En el caso europeo, el insoportable peso de la historia exige otro tipo de soluciones. El caso de la Unión Europea es el de la desmitificación de la soberanía. A pesar de que la soberanía es una cuestión que tiende fácilmente al dramatismo, el reparto de competencias en la UE ha discurrido por lo general por los más prosaicos caminos del pragmatismo y la técnica legislativa, a la luz del llamado principio de subsidiariedad (según el cual debe ser competente el nivel político más cercano al ciudadano que razonablemente sea capaz de asumir dicha competencia).

A medida que los Estados miembros han visto que la inmigración, por ejemplo, era cada vez más cosa de todos, han ido dotando a la Unión de mayores competencias en la materia.
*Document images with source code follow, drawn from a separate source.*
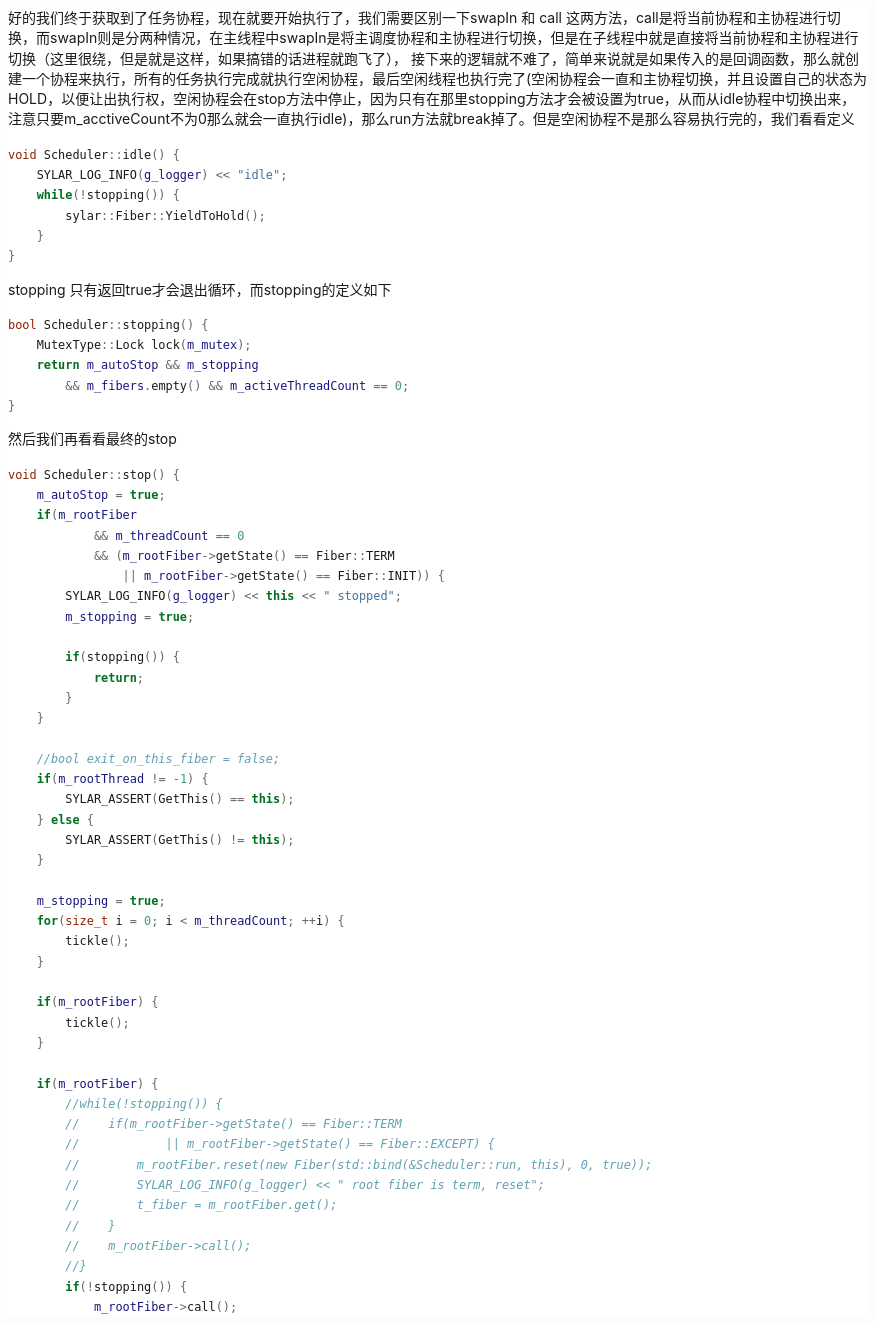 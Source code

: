 好的我们终于获取到了任务协程，现在就要开始执行了，我们需要区别一下swapIn 和 call 这两方法，call是将当前协程和主协程进行切换，而swapIn则是分两种情况，在主线程中swapIn是将主调度协程和主协程进行切换，但是在子线程中就是直接将当前协程和主协程进行切换（这里很绕，但是就是这样，如果搞错的话进程就跑飞了）， 接下来的逻辑就不难了，简单来说就是如果传入的是回调函数，那么就创建一个协程来执行，所有的任务执行完成就执行空闲协程，最后空闲线程也执行完了(空闲协程会一直和主协程切换，并且设置自己的状态为HOLD，以便让出执行权，空闲协程会在stop方法中停止，因为只有在那里stopping方法才会被设置为true，从而从idle协程中切换出来，注意只要m_acctiveCount不为0那么就会一直执行idle)，那么run方法就break掉了。但是空闲协程不是那么容易执行完的，我们看看定义
```c++
void Scheduler::idle() {
    SYLAR_LOG_INFO(g_logger) << "idle";
    while(!stopping()) {
        sylar::Fiber::YieldToHold();
    }
}
```
stopping 只有返回true才会退出循环，而stopping的定义如下
```c++
bool Scheduler::stopping() {
    MutexType::Lock lock(m_mutex);
    return m_autoStop && m_stopping
        && m_fibers.empty() && m_activeThreadCount == 0;
}
```
然后我们再看看最终的stop
```c++
void Scheduler::stop() {
    m_autoStop = true;
    if(m_rootFiber
            && m_threadCount == 0
            && (m_rootFiber->getState() == Fiber::TERM
                || m_rootFiber->getState() == Fiber::INIT)) {
        SYLAR_LOG_INFO(g_logger) << this << " stopped";
        m_stopping = true;

        if(stopping()) {
            return;
        }
    }

    //bool exit_on_this_fiber = false;
    if(m_rootThread != -1) {
        SYLAR_ASSERT(GetThis() == this);
    } else {
        SYLAR_ASSERT(GetThis() != this);
    }

    m_stopping = true;
    for(size_t i = 0; i < m_threadCount; ++i) {
        tickle();
    }

    if(m_rootFiber) {
        tickle();
    }

    if(m_rootFiber) {
        //while(!stopping()) {
        //    if(m_rootFiber->getState() == Fiber::TERM
        //            || m_rootFiber->getState() == Fiber::EXCEPT) {
        //        m_rootFiber.reset(new Fiber(std::bind(&Scheduler::run, this), 0, true));
        //        SYLAR_LOG_INFO(g_logger) << " root fiber is term, reset";
        //        t_fiber = m_rootFiber.get();
        //    }
        //    m_rootFiber->call();
        //}
        if(!stopping()) {
            m_rootFiber->call();
``` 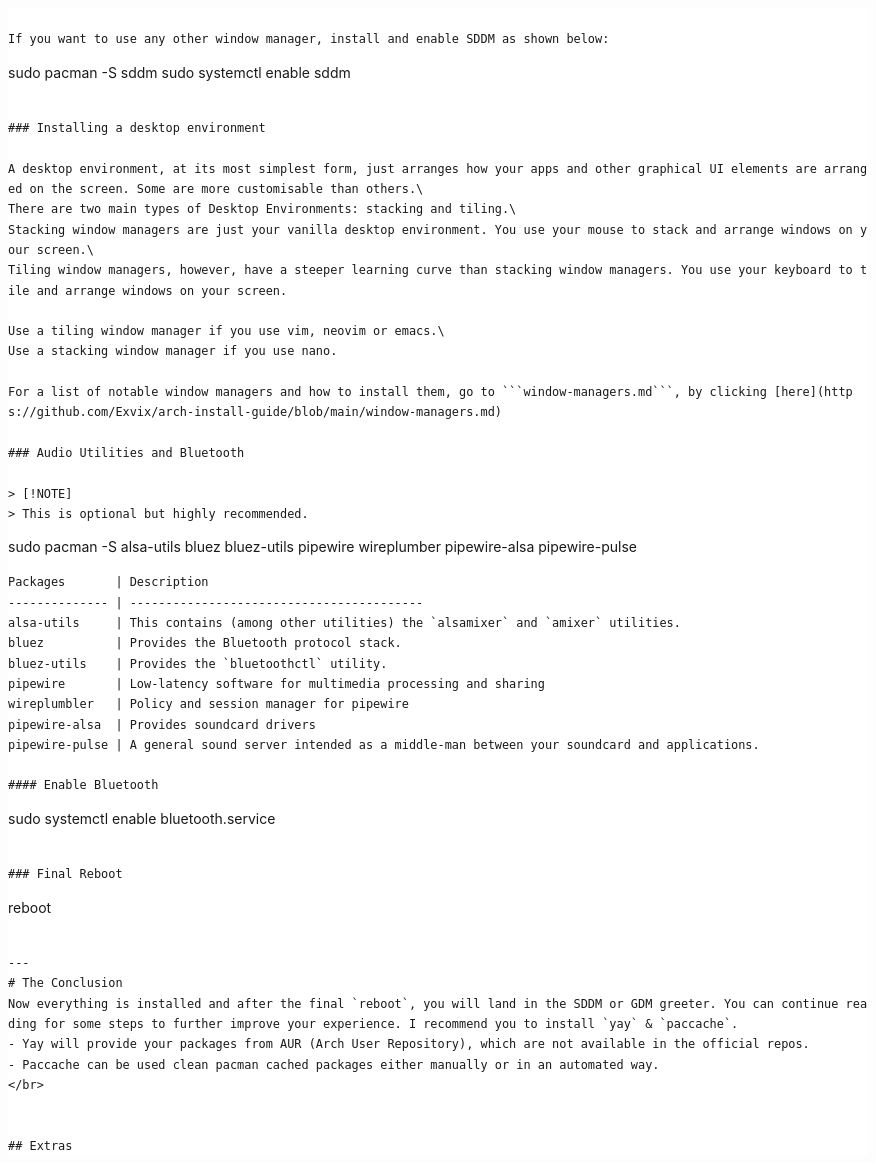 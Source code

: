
 ```

If you want to use any other window manager, install and enable SDDM as shown below:
```
sudo pacman -S sddm
sudo systemctl enable sddm
```

### Installing a desktop environment

A desktop environment, at its most simplest form, just arranges how your apps and other graphical UI elements are arranged on the screen. Some are more customisable than others.\
There are two main types of Desktop Environments: stacking and tiling.\
Stacking window managers are just your vanilla desktop environment. You use your mouse to stack and arrange windows on your screen.\
Tiling window managers, however, have a steeper learning curve than stacking window managers. You use your keyboard to tile and arrange windows on your screen.

Use a tiling window manager if you use vim, neovim or emacs.\
Use a stacking window manager if you use nano.

For a list of notable window managers and how to install them, go to ```window-managers.md```, by clicking [here](https://github.com/Exvix/arch-install-guide/blob/main/window-managers.md)

### Audio Utilities and Bluetooth

> [!NOTE]
> This is optional but highly recommended.

```
sudo pacman -S alsa-utils bluez bluez-utils pipewire wireplumber pipewire-alsa pipewire-pulse
```
Packages       | Description
-------------- | -----------------------------------------
alsa-utils     | This contains (among other utilities) the `alsamixer` and `amixer` utilities.
bluez          | Provides the Bluetooth protocol stack.
bluez-utils    | Provides the `bluetoothctl` utility.
pipewire       | Low-latency software for multimedia processing and sharing
wireplumbler   | Policy and session manager for pipewire
pipewire-alsa  | Provides soundcard drivers
pipewire-pulse | A general sound server intended as a middle-man between your soundcard and applications.

#### Enable Bluetooth
```
sudo systemctl enable bluetooth.service
```

### Final Reboot
```
reboot
```

---
# The Conclusion
Now everything is installed and after the final `reboot`, you will land in the SDDM or GDM greeter. You can continue reading for some steps to further improve your experience. I recommend you to install `yay` & `paccache`.
- Yay will provide your packages from AUR (Arch User Repository), which are not available in the official repos.
- Paccache can be used clean pacman cached packages either manually or in an automated way.
</br>


## Extras
``` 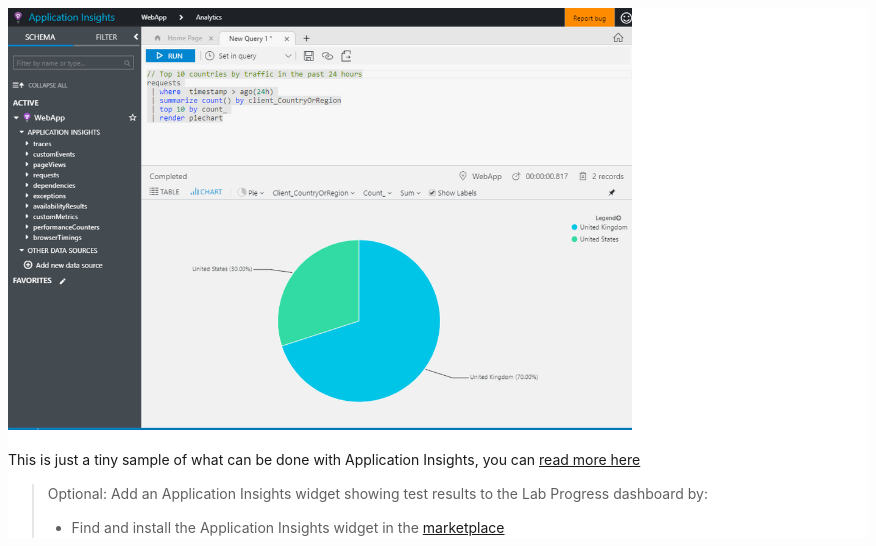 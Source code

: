 <img src="images/AI_12.png" width="624"/>

This is just a tiny sample of what can be done with Application Insights, you can [read more here](https://docs.microsoft.com/en-us/azure/application-insights/)

>Optional: Add an Application Insights widget showing test results to the Lab Progress dashboard by:
>- Find and install the Application Insights widget in the [marketplace](http://marketplace.visualstudio.com/) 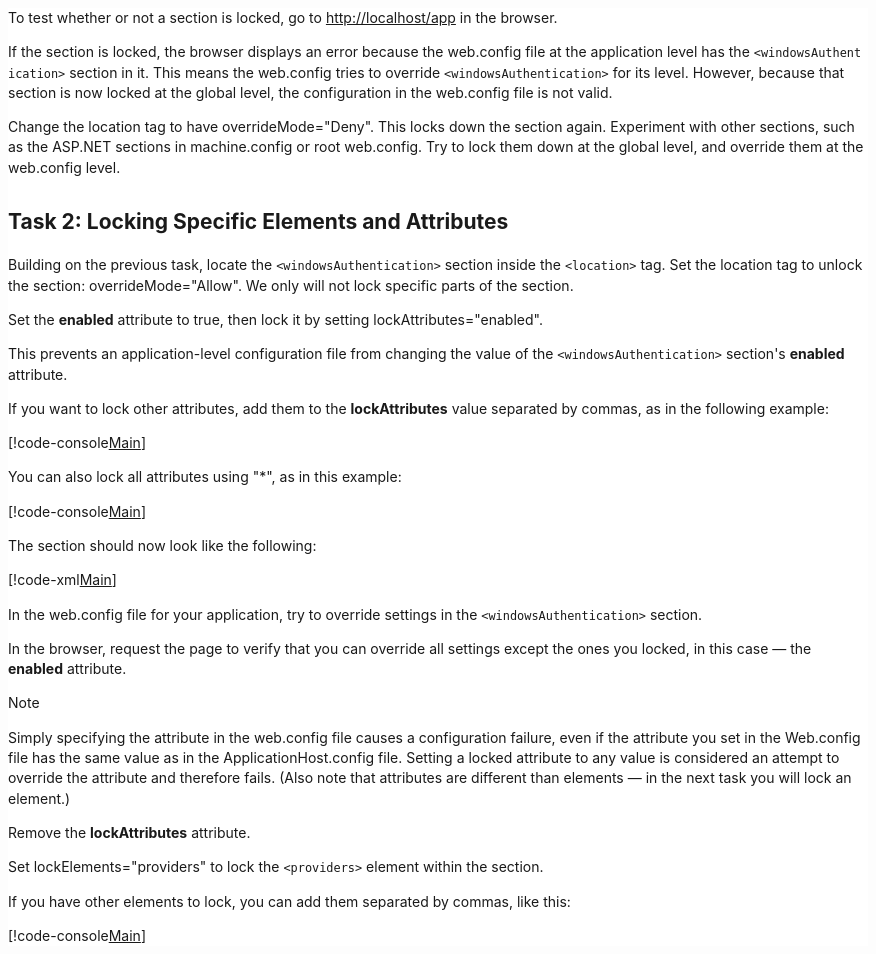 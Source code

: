 To test whether or not a section is locked, go to [http://localhost/app](http://localhost/app) in the browser.

If the section is locked, the browser displays an error because the web.config file at the application level has the `<windowsAuthentication>` section in it. This means the web.config tries to override `<windowsAuthentication>` for its level. However, because that section is now locked at the global level, the configuration in the web.config file is not valid.

Change the location tag to have overrideMode="Deny". This locks down the section again. Experiment with other sections, such as the ASP.NET sections in machine.config or root web.config. Try to lock them down at the global level, and override them at the web.config level.

<a id="Task2"></a>

## Task 2: Locking Specific Elements and Attributes

Building on the previous task, locate the `<windowsAuthentication>` section inside the `<location>` tag. Set the location tag to unlock the section: overrideMode="Allow". We only will not lock specific parts of the section.

Set the **enabled** attribute to true, then lock it by setting lockAttributes="enabled".

This prevents an application-level configuration file from changing the value of the `<windowsAuthentication>` section's **enabled** attribute.

If you want to lock other attributes, add them to the **lockAttributes** value separated by commas, as in the following example:

[!code-console[Main](how-to-use-locking-in-iis-configuration/samples/sample5.cmd)]

You can also lock all attributes using "\*", as in this example:

[!code-console[Main](how-to-use-locking-in-iis-configuration/samples/sample6.cmd)]

The section should now look like the following:

[!code-xml[Main](how-to-use-locking-in-iis-configuration/samples/sample7.xml)]

In the web.config file for your application, try to override settings in the `<windowsAuthentication>` section.

In the browser, request the page to verify that you can override all settings except the ones you locked, in this case — the **enabled** attribute.

> [!NOTE]
> Simply specifying the attribute in the web.config file causes a configuration failure, even if the attribute you set in the Web.config file has the same value as in the ApplicationHost.config file. Setting a locked attribute to any value is considered an attempt to override the attribute and therefore fails. (Also note that attributes are different than elements — in the next task you will lock an element.)

Remove the **lockAttributes** attribute.

Set lockElements="providers" to lock the `<providers>` element within the section.

If you have other elements to lock, you can add them separated by commas, like this:

[!code-console[Main](how-to-use-locking-in-iis-configuration/samples/sample8.cmd)]

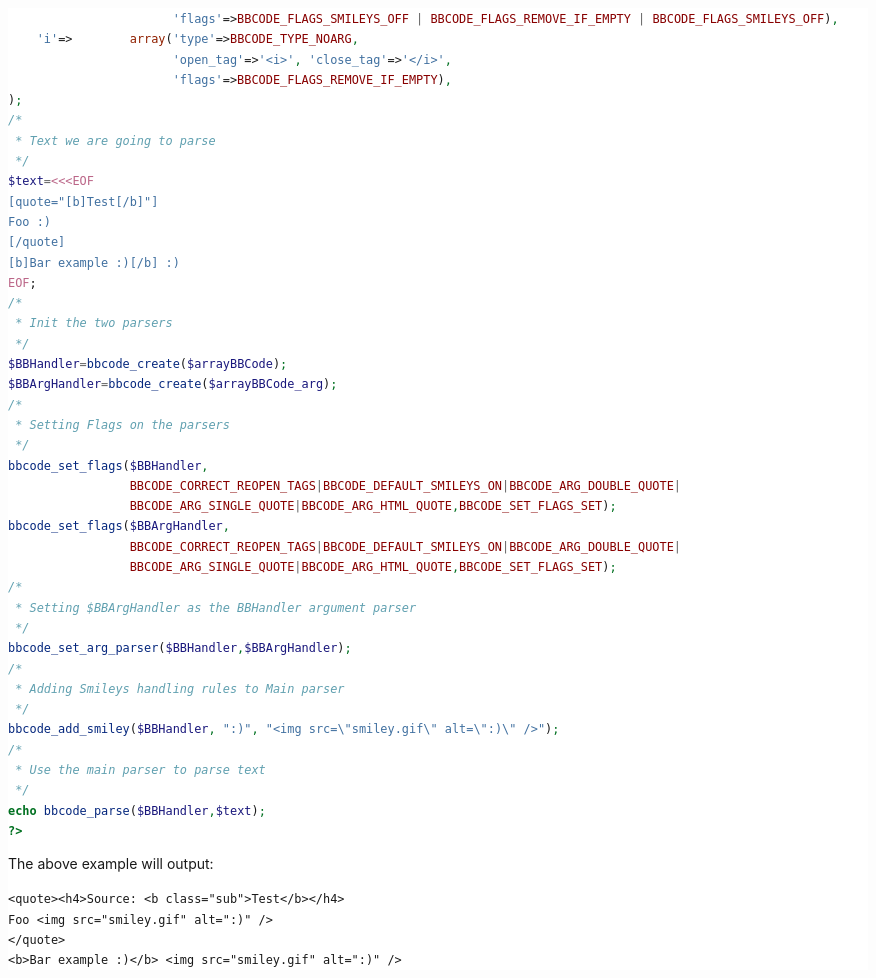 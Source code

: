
 ``` php
                       'flags'=>BBCODE_FLAGS_SMILEYS_OFF | BBCODE_FLAGS_REMOVE_IF_EMPTY | BBCODE_FLAGS_SMILEYS_OFF),
    'i'=>        array('type'=>BBCODE_TYPE_NOARG, 
                       'open_tag'=>'<i>', 'close_tag'=>'</i>', 
                       'flags'=>BBCODE_FLAGS_REMOVE_IF_EMPTY),
);
/*
 * Text we are going to parse
 */
$text=<<<EOF
[quote="[b]Test[/b]"]
Foo :)
[/quote]
[b]Bar example :)[/b] :)
EOF;
/*
 * Init the two parsers
 */
$BBHandler=bbcode_create($arrayBBCode);
$BBArgHandler=bbcode_create($arrayBBCode_arg);
/*
 * Setting Flags on the parsers
 */
bbcode_set_flags($BBHandler,
                 BBCODE_CORRECT_REOPEN_TAGS|BBCODE_DEFAULT_SMILEYS_ON|BBCODE_ARG_DOUBLE_QUOTE|
                 BBCODE_ARG_SINGLE_QUOTE|BBCODE_ARG_HTML_QUOTE,BBCODE_SET_FLAGS_SET);
bbcode_set_flags($BBArgHandler,
                 BBCODE_CORRECT_REOPEN_TAGS|BBCODE_DEFAULT_SMILEYS_ON|BBCODE_ARG_DOUBLE_QUOTE|
                 BBCODE_ARG_SINGLE_QUOTE|BBCODE_ARG_HTML_QUOTE,BBCODE_SET_FLAGS_SET);
/*
 * Setting $BBArgHandler as the BBHandler argument parser
 */
bbcode_set_arg_parser($BBHandler,$BBArgHandler);
/*
 * Adding Smileys handling rules to Main parser
 */
bbcode_add_smiley($BBHandler, ":)", "<img src=\"smiley.gif\" alt=\":)\" />");
/*
 * Use the main parser to parse text
 */
echo bbcode_parse($BBHandler,$text);
?>
```

The above example will output:

    <quote><h4>Source: <b class="sub">Test</b></h4>
    Foo <img src="smiley.gif" alt=":)" />
    </quote>
    <b>Bar example :)</b> <img src="smiley.gif" alt=":)" />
A la inversa, cuando la Unión ha comprendido que era mejor devolver a los Estados algunos de los poderes de la Comisión Europea en materia de defensa de la competencia, nadie se ha rasgado las vestiduras por volver a descentralizar una materia previamente comunitarizada. El caso europeo muestra que es posible sustituir la carga simbólica e ideológica del choque de soberanías por una lógica pragmática de reparto de competencias a la luz de principios básicos de racionalidad política.

España llega demasiado tarde para crear mitos fundacionales compartidos, después de siglos turbulentos de vida en común. Pero sí puede aprovechar del caso norteamericano, salvando las distancias, la importancia y delicadeza del papel simbólico que desempeñan instituciones como la Presidencia del Gobierno y el Tribunal Supremo o el Constitucional. Y sobre todo, puede adoptar de la UE el pragmatismo y la des-dramatización de lo referido a la soberanía y al reparto de competencias. De esta manera, aprendiendo del lenguaje que nos proporcionan otras experiencias de tipo federal, quizás podamos dar por fin con las palabras que nos ayuden a abarcar España.